Le vainqueur du vote de ces élections européennes, et des nombreuses élections précédentes, profite aussi de l’aversion des Français pour la politique. Un système électoral dans lequel les électeurs votent contre quelqu’un et non pour un programme devrait-il être encore considéré comme adapté ? Nous ne sommes pas dans un épisode de The Wire, bien que la série soit au plus près de la réalité, mais une citation de l’œuvre vient à l’esprit. En V.F : « Le jeu est truqué. Mais tu ne peux pas perdre si tu ne joues pas. » Oui, mais voilà : on ne peut pas gagner non plus, et en l’occurrence, on a beaucoup à perdre si on ne joue pas.
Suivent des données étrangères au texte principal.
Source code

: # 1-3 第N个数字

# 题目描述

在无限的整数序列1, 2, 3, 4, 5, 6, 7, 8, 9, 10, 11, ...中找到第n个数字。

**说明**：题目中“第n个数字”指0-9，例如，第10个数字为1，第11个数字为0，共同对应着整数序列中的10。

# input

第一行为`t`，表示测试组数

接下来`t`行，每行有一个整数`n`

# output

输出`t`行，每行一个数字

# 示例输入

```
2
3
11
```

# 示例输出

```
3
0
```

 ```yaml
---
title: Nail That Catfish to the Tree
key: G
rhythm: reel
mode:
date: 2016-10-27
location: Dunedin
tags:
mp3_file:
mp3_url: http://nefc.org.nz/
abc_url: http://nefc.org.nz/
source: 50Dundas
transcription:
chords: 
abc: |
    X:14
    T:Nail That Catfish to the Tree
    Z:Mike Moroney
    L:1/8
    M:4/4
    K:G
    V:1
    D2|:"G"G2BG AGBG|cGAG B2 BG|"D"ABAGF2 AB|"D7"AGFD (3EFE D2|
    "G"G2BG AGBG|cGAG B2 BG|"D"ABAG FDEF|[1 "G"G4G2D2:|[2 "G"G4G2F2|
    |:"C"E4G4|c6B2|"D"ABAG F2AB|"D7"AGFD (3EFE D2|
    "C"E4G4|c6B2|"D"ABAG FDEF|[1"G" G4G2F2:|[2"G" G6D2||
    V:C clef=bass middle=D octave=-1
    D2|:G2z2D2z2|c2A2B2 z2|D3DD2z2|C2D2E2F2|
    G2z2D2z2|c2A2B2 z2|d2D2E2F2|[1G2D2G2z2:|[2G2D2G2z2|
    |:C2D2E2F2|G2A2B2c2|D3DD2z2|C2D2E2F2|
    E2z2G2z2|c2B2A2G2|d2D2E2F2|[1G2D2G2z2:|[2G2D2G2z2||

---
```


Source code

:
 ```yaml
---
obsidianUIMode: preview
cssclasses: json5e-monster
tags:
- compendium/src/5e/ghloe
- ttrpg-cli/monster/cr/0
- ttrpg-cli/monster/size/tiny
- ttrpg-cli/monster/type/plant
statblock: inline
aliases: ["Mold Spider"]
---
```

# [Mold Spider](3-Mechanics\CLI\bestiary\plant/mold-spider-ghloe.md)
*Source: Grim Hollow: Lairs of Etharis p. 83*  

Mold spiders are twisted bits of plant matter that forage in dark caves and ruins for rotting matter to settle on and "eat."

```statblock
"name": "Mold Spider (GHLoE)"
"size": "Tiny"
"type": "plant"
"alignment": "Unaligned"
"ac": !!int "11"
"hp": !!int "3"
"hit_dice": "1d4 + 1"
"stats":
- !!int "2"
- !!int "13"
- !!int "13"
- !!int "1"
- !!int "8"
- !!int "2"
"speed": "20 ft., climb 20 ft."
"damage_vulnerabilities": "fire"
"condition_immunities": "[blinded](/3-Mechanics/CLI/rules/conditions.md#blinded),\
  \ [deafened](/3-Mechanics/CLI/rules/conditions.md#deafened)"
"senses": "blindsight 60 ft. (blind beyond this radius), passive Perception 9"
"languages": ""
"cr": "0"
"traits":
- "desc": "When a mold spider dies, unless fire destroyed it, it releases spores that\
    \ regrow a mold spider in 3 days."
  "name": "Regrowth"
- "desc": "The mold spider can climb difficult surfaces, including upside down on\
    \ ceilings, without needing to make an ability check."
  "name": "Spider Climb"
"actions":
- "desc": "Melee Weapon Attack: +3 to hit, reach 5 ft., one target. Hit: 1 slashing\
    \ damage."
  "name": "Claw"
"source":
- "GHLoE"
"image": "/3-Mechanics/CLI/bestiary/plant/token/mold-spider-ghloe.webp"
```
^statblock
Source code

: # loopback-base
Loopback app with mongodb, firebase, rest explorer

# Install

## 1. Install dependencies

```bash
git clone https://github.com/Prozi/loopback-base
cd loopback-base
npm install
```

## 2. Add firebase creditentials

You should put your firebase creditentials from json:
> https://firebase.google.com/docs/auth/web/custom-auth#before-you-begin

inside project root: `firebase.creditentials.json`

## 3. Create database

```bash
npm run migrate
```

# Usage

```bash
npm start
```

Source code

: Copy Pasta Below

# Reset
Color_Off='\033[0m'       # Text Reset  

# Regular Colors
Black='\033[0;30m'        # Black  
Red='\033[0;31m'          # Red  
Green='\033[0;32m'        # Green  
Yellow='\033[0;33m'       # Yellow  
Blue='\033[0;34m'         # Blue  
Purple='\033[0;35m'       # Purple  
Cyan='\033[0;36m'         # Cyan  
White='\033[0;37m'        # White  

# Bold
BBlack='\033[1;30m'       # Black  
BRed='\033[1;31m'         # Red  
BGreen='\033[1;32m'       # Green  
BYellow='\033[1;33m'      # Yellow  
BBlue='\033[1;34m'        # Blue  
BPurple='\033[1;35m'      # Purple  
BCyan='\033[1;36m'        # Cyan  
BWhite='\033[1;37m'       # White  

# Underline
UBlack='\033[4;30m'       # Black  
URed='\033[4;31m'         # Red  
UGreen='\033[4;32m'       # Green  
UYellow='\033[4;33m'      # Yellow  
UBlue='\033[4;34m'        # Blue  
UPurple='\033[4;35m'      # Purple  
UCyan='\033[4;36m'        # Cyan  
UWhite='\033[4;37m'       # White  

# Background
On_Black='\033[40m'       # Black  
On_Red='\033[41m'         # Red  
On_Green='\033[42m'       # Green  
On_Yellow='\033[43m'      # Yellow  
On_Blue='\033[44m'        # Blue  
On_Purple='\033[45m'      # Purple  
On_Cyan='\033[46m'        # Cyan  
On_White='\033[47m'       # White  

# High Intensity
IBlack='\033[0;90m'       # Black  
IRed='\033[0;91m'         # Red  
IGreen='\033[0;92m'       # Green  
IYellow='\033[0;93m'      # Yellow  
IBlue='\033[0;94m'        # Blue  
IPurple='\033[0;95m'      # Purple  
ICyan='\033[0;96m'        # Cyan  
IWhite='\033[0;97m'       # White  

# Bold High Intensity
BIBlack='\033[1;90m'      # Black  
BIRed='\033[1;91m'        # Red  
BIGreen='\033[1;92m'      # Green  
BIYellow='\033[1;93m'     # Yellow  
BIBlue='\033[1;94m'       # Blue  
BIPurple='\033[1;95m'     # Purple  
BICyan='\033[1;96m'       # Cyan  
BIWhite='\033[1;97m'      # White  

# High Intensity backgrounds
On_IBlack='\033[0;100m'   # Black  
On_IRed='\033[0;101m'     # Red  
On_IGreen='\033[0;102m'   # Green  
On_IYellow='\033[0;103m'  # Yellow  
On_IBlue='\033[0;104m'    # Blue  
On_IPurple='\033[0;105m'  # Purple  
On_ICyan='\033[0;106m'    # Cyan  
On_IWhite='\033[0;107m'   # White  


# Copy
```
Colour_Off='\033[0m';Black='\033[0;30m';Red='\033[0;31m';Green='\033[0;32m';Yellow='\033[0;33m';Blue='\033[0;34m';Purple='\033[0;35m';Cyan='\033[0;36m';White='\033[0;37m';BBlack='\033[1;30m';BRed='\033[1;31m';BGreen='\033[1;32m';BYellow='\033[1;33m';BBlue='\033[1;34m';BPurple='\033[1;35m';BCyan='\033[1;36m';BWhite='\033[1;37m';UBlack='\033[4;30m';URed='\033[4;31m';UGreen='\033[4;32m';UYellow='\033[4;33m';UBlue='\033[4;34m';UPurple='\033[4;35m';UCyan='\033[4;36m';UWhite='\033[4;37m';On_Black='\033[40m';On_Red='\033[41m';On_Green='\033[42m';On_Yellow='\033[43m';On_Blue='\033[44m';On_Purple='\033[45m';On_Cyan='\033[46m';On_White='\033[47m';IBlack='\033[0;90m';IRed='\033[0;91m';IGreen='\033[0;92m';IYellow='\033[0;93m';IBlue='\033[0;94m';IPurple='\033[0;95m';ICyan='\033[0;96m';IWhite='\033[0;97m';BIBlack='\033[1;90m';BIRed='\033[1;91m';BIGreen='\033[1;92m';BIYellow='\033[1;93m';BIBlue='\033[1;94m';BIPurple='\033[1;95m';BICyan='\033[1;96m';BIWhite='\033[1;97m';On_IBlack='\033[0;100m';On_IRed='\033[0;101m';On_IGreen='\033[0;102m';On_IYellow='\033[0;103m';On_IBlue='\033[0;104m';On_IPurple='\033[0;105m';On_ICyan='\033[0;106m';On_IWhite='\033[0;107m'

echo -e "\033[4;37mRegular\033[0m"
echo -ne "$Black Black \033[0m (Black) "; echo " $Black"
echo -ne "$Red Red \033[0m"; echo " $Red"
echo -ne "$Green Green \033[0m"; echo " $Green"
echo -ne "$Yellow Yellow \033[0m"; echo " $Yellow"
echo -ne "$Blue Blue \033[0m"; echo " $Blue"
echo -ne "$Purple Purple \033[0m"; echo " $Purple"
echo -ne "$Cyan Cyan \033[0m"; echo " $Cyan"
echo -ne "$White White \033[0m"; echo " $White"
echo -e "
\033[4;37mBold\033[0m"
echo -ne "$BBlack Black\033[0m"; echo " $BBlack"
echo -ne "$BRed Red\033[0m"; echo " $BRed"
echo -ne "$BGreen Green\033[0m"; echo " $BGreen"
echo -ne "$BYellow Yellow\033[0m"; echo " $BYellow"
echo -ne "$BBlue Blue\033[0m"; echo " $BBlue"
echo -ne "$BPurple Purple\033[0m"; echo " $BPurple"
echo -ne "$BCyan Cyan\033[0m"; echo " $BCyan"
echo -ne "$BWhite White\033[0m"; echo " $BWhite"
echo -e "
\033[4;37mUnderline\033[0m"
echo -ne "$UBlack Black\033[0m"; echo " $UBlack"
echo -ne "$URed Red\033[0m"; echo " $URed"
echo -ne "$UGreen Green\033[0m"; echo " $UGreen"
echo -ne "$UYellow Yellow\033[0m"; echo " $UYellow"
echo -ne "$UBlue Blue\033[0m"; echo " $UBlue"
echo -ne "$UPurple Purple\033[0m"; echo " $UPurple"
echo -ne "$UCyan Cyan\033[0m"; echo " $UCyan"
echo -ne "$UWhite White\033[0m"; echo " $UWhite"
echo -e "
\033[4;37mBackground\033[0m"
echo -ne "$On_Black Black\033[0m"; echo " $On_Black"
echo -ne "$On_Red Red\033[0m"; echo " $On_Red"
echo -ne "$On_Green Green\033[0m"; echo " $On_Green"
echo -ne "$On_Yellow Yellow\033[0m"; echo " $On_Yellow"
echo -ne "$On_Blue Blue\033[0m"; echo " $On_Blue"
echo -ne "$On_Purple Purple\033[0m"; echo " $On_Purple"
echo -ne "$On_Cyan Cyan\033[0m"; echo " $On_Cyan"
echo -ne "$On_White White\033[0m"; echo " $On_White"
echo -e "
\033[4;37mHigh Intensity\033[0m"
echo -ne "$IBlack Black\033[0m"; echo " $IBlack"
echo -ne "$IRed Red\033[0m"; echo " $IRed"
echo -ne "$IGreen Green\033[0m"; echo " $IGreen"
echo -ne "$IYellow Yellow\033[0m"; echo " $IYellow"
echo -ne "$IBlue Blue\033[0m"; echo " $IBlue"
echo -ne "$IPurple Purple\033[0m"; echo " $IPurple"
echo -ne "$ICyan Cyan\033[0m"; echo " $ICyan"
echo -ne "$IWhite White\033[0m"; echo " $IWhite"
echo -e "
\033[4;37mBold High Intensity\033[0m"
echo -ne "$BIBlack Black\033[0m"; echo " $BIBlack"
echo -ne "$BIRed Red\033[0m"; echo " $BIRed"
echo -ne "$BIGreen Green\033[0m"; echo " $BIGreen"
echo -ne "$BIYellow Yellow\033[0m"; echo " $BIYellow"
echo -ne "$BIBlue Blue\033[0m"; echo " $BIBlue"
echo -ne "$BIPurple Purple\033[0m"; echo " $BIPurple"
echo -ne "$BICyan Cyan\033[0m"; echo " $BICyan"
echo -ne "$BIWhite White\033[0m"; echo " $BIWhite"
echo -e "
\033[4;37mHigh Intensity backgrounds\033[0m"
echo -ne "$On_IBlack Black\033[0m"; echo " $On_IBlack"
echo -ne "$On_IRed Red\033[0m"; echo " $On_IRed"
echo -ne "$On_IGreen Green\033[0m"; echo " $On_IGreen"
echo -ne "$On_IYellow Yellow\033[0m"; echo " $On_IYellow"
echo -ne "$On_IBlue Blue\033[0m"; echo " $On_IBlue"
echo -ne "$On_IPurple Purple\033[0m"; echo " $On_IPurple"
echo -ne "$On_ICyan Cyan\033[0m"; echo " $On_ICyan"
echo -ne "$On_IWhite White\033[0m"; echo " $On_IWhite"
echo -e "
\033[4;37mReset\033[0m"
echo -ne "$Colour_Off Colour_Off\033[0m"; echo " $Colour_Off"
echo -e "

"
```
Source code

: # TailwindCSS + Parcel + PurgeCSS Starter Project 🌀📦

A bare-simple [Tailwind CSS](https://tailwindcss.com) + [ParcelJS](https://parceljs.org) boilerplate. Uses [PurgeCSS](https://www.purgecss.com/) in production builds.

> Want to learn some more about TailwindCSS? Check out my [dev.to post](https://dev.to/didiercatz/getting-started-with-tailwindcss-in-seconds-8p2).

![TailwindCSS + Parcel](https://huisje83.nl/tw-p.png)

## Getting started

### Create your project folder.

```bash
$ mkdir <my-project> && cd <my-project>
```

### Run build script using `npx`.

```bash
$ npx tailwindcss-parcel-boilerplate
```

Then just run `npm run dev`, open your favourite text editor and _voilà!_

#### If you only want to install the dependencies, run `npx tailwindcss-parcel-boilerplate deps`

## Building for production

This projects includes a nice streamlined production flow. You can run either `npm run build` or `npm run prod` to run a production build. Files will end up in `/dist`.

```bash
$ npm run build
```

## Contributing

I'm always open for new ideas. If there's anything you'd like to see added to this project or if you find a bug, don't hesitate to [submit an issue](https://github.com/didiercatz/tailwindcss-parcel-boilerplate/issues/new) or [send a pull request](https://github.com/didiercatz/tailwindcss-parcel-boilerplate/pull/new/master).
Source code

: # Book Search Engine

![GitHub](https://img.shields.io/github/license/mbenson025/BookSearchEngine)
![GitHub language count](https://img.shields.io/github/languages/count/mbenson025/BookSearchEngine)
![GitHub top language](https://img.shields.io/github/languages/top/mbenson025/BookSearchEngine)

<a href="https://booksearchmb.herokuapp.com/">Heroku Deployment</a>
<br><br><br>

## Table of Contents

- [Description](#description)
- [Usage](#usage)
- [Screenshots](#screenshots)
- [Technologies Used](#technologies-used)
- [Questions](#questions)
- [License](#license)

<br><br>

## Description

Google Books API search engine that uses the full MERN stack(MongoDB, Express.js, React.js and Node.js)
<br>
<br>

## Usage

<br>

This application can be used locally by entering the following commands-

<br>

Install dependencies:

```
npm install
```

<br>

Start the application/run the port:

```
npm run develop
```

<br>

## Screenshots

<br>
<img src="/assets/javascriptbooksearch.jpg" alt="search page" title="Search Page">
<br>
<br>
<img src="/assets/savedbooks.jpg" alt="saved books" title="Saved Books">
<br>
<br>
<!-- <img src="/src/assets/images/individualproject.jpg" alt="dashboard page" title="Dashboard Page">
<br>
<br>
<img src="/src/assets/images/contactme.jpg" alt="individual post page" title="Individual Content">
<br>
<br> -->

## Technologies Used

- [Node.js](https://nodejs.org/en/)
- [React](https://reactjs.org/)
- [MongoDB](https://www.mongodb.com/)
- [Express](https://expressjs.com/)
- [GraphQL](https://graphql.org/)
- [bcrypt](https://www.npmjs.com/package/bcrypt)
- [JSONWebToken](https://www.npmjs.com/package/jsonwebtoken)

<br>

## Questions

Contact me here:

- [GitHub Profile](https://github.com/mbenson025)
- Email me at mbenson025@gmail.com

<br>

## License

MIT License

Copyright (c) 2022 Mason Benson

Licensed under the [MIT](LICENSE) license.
La situation oblige à prendre le chemin des bureaux de vote, pour glisser dans l’urne un bulletin Nouveau Front Populaire, en se bouchant le nez peut-être, en serrant les dents sûrement, mais il le faut. Auditeurs de rap français, journalistes culturels, acteurs associatifs, et tous les autres profils qui constituent l’équipe de l’Abcdr poussent aujourd’hui le site à donner sa voix et ses voix. Sans enthousiasme, et avec lucidité quant à ce que la gauche de gouvernement a fait subir au rap, aux minorités et aux jeunes. Si David Simon et George Orwell cités plus haut restent des maîtres d’écriture, certains rappeurs français ont eux aussi des traits d’esprit mettant le doigt sur les troubles politiques d’un système sclérosé. La rédaction de l’Abcdr a décidé, plutôt que de se contenter de donner une consigne de vote, de faire ce qu’elle a toujours fait avec passion : parler du rap français et le faire parler. Pour faire front, mais aussi voir plus loin dans un avenir aux contours menaçants.
La rédaction
Retrouvez notre playlist « Élections législatives : la parole au rap français » sur Spotify et Deezer.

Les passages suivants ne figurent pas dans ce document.